Data for review

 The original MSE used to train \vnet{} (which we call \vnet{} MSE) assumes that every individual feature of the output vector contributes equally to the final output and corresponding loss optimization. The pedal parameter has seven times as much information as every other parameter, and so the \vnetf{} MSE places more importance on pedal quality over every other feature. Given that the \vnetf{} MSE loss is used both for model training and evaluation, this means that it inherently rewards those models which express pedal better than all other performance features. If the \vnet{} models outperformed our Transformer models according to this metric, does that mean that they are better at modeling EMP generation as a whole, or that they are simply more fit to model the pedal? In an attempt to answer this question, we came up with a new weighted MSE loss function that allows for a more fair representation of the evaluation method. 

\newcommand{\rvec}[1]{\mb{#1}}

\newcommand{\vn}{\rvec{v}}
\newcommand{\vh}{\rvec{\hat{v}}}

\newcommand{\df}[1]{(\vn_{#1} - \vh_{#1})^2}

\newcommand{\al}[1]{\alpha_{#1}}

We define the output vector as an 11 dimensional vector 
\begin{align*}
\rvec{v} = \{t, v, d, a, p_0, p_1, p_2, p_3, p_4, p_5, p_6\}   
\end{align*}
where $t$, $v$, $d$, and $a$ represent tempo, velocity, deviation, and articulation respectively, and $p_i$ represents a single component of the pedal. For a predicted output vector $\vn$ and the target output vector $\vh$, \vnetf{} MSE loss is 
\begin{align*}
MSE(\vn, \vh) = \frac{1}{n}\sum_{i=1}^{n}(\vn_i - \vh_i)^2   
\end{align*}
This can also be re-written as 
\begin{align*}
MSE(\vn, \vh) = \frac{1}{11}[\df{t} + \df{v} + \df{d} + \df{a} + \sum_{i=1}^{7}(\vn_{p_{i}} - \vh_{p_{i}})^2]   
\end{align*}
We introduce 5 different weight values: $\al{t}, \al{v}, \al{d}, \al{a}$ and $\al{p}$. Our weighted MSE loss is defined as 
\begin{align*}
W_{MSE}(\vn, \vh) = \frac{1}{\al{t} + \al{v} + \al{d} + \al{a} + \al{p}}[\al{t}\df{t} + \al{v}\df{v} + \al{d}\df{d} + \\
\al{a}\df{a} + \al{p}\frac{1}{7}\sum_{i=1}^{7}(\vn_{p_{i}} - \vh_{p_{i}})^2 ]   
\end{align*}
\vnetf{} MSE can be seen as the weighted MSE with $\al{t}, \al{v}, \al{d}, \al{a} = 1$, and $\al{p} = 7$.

Your instructions
Every line of the listing that includes the word "rvec" must be copied.

The completed task
\newcommand{\rvec}[1]{\mb{#1}}
\newcommand{\vn}{\rvec{v}}
\newcommand{\vh}{\rvec{\hat{v}}}
\rvec{v} = \{t, v, d, a, p_0, p_1, p_2, p_3, p_4, p_5, p_6\}   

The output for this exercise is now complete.